I remember stumbling across a post you made on the Steinberg forums about missing Logic's chord definition in the transport after moving to Cubase (I was looking for the same thing having made the same move) and having some smarmy know-it-all tell you that you should just learn the theory behind it if you ever wanted to be successful. Pretty hilarious stuff.


----------



## MDesigner

Thanks for the warm welcome!

Alex:
To answer your question about the finale track ("An End Once and For All") credited to myself and Clint: that piece is based heavily on Clint's theme from "Leaving Earth," (though it evolves into something different towards the end) and so it was appropriate to include him as co-credit.
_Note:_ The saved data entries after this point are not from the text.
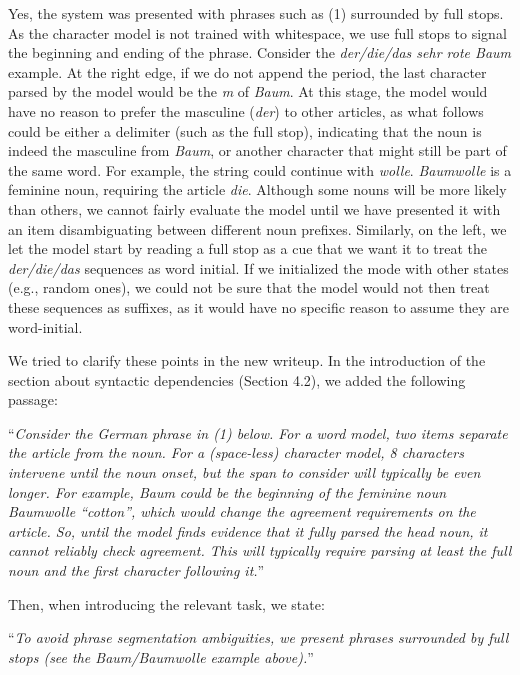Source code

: \documentclass{article}[11pt,a4paper,oneside]
\begin{document}
Yes, the system was presented with phrases such as (1) surrounded by full stops. As the character model is not trained with whitespace, we use full stops to signal the beginning and ending of the phrase. Consider the \textit{der/die/das sehr rote Baum} example. At the right edge, if we do not append the period, the last character parsed by the model would be the \textit{m} of \textit{Baum}. At this stage, the model would have no reason to prefer the masculine (\textit{der}) to other articles, as what follows could be either a delimiter (such as the full stop), indicating that the noun is indeed the masculine from \textit{Baum}, or another character that might still be part of the same word. For example, the string could continue with \textit{wolle}. \textit{Baumwolle} is a feminine noun, requiring the article \textit{die}. Although some nouns will be more likely than others, we cannot fairly evaluate the model until we have presented it with an item disambiguating between different noun prefixes. Similarly, on the left, we let the model start by reading a full stop as a cue that we want it to treat the \textit{der/die/das} sequences as word initial. If we initialized the mode with other states (e.g., random ones), we could not be sure that the model would not then treat these sequences as suffixes, as it would have no specific reason to assume they are word-initial.

We tried to clarify these points in the new writeup. In the introduction of the section about syntactic dependencies (Section 4.2), we added the following passage:

``\textit{Consider the German phrase in (1) below. For a word model, two items separate the article from the noun. For a (space-less) character model, 8 characters intervene until the noun onset, but the span to consider will typically be even longer. For example, \emph{Baum} could be the beginning of the feminine noun \emph{Baumwolle} ``cotton'', which would change the agreement requirements on the article. So, until the model finds evidence that it fully parsed the head noun, it cannot reliably check agreement. This will typically require parsing at least the full noun and the first character following it.}''

Then, when introducing the relevant task, we state:

``\textit{To avoid phrase segmentation ambiguities, we present phrases surrounded by full stops (see the \emph{Baum}/\emph{Baumwolle} example above).}''
\newline
\end{document}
But the rest of the "non-Clint" parts are my compositions, and I orchestrated & produced the whole track.

Funny thing about that thread on the Steinberg forums. You never really know who you're talking to, and it's easy for us to just dispense information openly. I'm sure he didn't mean anything by it.  And being a self-taught composer, I did like looking at the chord analysis sometimes, just for kicks.


----------



## handz

Hello Sam - nice to hear you are still here


----------



## Ganvai

Welcome Sam, great to have you here.

As mentioned before, your Mass Effect score rocks =o


----------



## Stephen Baysted

Welcome Sam - glad to see another game composer on board.


----------



## musophrenic

Wait ... how do we know it's REALLY Sam? I mean I could say I'm John Williams - would you believe me so easily? :roll: 

Just kidding of course :D Welcome Sam! I'm loving the company we're in on VI Control :D


----------



## Ned Bouhalassa

Bienvenue, and enjoy the repartee!


----------



## Marius Masalar

Hiya, Sam!

Welcome aboard. Not only is it cool to see more big names around, but it's nice to have the game audio ranks filling up a bit 

Looking forward to your contributions!


----------



## JoKern

Mathazzar @ Tue Nov 13 said:


> Hiya, Sam!
> Welcome aboard. Not only is it cool to see more big names around, but it's nice to have the game audio ranks filling up a bit


Absolutely - game audio is so much underrated. Just today a classical composer was highly surprised as I told him that there are live recordings in videogames too. 

Anyway, welcome on board, Sam. :D


----------



## Matt Baron

Another fan here. 

I loved the interview you did for Top Score on MPR with Cris Velasco and Sascha Dikiciyan. People should check it out. 
http://minnesota.publicradio.org/display/web/2012/05/08/mass-effect-3-top-score-hulick-dikiciyan-velasco/


----------



## jcs88

Hi Sam,

Good to see you on here. Your wisdom now extends through quite a few sites on the web!

Watch out for the Zimmer posts around here


----------



## Justus

Welcome aboard, Sam!


----------